Marina Asvachin, who is also a Wonford Community & Learning Centre trustee, said it would be ready to go “just as soon as the council finds funding”.
Aerial view of Wonford community learning centre and sports centre. Image: Exeter City Council.
The council has spent more than £1 million on a protracted project development process since the idea of improving the Wonford facilities to create a community hub was first raised in May 2015.
It has previously said that planning consent would “increase the chances of unlocking funding” and that it is exploring “a number of funding sources”, including Sport England.
A council bid submitted last year said it expected to seek no more than £2 million in Sport England capital funding towards the £7 million demolition, construction and refurbishment cost of delivering the new hub.
The council finance director previously said that there would need to be “a detailed business case identifying sources of capital funding to deliver the project”, adding: “If there is a gap in resources, it is expected that the business case will identify ways of addressing this shortfall”.
Illustrative aerial view of planned Wonford community hub. Image: Exeter City Council.
A report on scheme progress which has already been postponed twice is now due before April’s council executive committee meeting.
It is not clear whether it will include a business case for the hub, which the council has been planning to produce for more than five years but has yet to publish.
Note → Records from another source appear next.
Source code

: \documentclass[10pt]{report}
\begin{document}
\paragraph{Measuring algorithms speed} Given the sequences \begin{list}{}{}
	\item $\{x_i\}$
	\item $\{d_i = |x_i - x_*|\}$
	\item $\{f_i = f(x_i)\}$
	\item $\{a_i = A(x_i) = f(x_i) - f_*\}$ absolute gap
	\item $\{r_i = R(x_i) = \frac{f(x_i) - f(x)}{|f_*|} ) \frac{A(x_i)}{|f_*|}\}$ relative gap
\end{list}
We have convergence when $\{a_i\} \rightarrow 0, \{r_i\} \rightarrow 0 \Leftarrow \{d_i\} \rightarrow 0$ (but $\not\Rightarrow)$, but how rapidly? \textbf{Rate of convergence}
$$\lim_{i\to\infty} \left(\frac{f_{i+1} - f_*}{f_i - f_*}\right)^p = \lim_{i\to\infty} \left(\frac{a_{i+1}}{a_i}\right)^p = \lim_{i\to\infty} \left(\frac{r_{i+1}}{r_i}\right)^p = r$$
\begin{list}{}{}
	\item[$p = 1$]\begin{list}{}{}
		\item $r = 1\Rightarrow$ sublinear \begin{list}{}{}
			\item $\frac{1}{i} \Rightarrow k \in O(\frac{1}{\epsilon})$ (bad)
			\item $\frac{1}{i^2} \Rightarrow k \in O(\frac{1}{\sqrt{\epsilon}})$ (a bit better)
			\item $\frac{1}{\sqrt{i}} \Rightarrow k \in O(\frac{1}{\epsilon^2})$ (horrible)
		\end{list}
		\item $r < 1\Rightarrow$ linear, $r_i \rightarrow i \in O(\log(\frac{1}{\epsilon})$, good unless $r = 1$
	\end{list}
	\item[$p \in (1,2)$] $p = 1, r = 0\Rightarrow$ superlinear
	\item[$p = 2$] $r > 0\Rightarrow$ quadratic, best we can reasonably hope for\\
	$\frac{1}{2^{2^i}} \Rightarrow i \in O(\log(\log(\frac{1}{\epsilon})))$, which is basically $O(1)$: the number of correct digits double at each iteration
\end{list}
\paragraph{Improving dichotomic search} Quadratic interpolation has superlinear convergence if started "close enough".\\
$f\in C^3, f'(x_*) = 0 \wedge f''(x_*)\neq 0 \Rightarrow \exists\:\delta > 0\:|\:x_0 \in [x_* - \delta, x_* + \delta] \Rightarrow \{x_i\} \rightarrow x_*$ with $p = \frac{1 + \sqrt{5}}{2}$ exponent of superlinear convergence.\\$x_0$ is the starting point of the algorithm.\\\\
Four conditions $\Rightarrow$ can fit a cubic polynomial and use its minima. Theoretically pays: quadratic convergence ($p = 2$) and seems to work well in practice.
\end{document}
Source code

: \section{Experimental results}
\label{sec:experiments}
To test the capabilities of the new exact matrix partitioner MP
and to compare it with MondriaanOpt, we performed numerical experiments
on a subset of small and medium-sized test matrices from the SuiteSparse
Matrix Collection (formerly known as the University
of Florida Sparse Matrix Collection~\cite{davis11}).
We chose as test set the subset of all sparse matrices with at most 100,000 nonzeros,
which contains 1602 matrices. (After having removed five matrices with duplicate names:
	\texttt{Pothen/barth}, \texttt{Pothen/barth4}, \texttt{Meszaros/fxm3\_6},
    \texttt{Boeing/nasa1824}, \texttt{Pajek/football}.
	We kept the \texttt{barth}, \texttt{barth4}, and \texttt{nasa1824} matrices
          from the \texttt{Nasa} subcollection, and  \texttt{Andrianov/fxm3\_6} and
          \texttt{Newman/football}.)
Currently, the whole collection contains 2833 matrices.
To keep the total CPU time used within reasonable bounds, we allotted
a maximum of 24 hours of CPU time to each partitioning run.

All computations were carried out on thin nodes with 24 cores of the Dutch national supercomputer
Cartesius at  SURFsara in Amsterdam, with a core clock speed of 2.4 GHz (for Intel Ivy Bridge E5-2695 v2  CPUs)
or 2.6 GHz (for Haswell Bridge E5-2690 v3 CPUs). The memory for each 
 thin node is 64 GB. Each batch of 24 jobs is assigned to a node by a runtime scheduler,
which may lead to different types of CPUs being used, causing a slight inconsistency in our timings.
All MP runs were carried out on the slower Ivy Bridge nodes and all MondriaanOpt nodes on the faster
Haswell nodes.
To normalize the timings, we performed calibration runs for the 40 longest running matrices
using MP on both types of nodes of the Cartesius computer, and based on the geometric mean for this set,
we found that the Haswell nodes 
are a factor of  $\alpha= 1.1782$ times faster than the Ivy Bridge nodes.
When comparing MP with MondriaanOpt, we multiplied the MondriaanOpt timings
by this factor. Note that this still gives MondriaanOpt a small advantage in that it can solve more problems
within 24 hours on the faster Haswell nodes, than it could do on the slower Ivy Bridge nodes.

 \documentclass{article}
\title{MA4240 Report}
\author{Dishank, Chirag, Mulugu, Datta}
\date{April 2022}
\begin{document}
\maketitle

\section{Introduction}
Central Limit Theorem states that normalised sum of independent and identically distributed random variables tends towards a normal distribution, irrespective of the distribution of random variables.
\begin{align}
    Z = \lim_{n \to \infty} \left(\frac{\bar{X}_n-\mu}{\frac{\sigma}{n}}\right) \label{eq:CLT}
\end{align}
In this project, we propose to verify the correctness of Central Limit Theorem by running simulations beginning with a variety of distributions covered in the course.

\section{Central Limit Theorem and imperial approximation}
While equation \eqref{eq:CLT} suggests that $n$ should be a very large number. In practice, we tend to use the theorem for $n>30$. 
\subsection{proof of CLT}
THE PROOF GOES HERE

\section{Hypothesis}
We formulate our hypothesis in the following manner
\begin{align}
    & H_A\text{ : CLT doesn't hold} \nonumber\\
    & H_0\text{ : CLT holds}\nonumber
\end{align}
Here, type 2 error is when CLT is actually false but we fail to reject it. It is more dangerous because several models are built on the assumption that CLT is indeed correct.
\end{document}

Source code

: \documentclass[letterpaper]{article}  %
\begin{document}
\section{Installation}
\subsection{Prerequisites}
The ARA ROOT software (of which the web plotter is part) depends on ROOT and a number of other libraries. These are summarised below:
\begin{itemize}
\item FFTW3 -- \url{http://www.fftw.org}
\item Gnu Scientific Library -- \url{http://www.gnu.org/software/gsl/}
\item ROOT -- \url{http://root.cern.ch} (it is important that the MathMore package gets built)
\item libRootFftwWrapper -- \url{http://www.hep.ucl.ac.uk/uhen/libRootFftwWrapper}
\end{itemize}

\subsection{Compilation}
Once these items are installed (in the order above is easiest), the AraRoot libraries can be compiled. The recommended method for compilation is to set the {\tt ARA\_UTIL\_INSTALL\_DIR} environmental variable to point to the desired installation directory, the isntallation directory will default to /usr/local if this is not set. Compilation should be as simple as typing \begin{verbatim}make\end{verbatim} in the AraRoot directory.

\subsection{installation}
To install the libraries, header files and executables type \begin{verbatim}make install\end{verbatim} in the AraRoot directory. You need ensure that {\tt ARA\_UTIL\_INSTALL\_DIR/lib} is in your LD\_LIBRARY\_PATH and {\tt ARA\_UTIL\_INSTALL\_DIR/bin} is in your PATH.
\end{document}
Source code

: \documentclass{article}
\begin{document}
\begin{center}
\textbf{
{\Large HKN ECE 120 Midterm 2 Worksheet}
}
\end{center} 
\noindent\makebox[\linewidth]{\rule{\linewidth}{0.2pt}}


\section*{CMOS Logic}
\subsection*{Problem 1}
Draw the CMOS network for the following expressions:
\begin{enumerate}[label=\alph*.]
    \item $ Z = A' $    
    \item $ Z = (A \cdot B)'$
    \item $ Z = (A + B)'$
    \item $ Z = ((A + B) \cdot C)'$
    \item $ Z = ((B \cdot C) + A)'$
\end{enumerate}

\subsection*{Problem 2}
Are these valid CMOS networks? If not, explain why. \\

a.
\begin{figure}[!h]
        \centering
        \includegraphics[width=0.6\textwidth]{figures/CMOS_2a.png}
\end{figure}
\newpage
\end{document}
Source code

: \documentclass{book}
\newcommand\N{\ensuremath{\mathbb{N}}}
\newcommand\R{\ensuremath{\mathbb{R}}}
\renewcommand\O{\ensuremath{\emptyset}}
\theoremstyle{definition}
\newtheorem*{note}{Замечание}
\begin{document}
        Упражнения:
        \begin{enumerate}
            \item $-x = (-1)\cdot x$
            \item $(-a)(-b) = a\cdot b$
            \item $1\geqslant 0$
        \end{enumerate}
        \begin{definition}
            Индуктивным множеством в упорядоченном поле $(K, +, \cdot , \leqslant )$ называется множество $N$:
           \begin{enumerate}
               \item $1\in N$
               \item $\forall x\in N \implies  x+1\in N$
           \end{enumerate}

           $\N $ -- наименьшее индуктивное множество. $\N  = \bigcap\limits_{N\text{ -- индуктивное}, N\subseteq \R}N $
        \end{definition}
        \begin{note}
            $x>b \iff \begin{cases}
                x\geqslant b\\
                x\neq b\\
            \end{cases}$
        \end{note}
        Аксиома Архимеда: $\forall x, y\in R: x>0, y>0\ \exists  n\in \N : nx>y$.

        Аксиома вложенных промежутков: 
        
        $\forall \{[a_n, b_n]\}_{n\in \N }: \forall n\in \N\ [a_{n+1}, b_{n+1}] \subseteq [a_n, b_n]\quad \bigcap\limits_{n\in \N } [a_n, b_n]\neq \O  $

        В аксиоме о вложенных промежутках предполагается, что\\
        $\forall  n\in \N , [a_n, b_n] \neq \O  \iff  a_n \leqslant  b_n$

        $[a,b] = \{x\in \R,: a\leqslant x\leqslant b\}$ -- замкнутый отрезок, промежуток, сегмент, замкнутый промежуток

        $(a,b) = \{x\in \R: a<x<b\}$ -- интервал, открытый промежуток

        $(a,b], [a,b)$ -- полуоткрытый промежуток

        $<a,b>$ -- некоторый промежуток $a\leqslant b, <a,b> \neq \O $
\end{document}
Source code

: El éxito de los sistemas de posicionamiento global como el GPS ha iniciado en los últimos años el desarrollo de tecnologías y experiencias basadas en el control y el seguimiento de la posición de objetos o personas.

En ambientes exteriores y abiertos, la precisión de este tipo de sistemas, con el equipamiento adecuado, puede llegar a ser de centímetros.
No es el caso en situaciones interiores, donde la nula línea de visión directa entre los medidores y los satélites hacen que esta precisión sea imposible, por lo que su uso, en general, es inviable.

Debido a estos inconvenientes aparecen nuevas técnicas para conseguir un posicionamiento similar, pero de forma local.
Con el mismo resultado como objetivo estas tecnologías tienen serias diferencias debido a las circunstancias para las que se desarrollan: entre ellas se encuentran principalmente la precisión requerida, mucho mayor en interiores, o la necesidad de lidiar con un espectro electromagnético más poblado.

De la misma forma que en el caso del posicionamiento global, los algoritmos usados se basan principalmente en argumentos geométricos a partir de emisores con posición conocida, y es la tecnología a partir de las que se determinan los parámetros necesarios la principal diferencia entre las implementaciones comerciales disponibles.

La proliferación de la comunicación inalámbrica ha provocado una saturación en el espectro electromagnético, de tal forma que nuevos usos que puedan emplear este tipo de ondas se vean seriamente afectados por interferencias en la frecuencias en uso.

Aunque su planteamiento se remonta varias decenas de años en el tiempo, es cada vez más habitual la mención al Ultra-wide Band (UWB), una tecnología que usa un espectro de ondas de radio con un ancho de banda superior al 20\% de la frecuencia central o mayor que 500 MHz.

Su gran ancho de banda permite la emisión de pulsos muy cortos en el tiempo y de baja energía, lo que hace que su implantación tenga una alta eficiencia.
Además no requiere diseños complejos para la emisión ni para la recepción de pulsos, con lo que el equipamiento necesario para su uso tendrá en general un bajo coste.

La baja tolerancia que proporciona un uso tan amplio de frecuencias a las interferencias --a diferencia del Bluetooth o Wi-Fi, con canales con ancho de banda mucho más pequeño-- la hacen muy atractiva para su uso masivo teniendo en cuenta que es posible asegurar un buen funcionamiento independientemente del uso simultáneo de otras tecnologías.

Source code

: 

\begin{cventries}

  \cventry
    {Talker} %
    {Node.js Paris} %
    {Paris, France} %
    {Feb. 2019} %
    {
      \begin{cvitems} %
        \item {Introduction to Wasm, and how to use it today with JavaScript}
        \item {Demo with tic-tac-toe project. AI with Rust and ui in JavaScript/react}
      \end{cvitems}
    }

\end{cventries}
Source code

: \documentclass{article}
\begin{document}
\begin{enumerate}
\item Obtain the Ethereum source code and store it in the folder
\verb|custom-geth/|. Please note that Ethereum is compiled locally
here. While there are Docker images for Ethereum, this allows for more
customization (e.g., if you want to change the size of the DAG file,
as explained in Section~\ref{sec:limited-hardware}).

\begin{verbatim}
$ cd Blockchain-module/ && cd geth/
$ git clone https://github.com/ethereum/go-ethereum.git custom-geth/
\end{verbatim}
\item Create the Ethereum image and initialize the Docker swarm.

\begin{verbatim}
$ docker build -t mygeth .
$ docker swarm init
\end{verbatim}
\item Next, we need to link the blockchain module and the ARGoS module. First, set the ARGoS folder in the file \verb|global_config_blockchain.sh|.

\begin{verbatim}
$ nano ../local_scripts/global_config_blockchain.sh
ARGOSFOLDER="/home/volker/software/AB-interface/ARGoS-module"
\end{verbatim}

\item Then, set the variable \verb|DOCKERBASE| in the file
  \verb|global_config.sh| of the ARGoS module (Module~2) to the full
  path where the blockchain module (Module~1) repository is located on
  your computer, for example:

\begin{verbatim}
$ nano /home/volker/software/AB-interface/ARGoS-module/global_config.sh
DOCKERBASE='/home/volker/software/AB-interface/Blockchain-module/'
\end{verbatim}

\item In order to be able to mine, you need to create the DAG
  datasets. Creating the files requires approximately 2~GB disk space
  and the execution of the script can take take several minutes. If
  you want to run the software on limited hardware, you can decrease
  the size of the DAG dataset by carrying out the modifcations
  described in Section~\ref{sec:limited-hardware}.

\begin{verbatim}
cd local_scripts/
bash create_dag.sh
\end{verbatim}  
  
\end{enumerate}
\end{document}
Another community hub building, at Station Road playing fields in Pinhoe, has still not been delivered after receiving full planning consent in February 2020, which was then renewed in June 2023.
The council approved £100,000 of funding to enable the project in June 2016, which nearly landed it in court following an investigation by its auditor, then a £1.3 million capital grant in February 2022.
The council is also intending to sell an ex-playing field in Riverside Valley Park for £2 million for redevelopment that Sport England previously said should be used as a sports and recreation hub.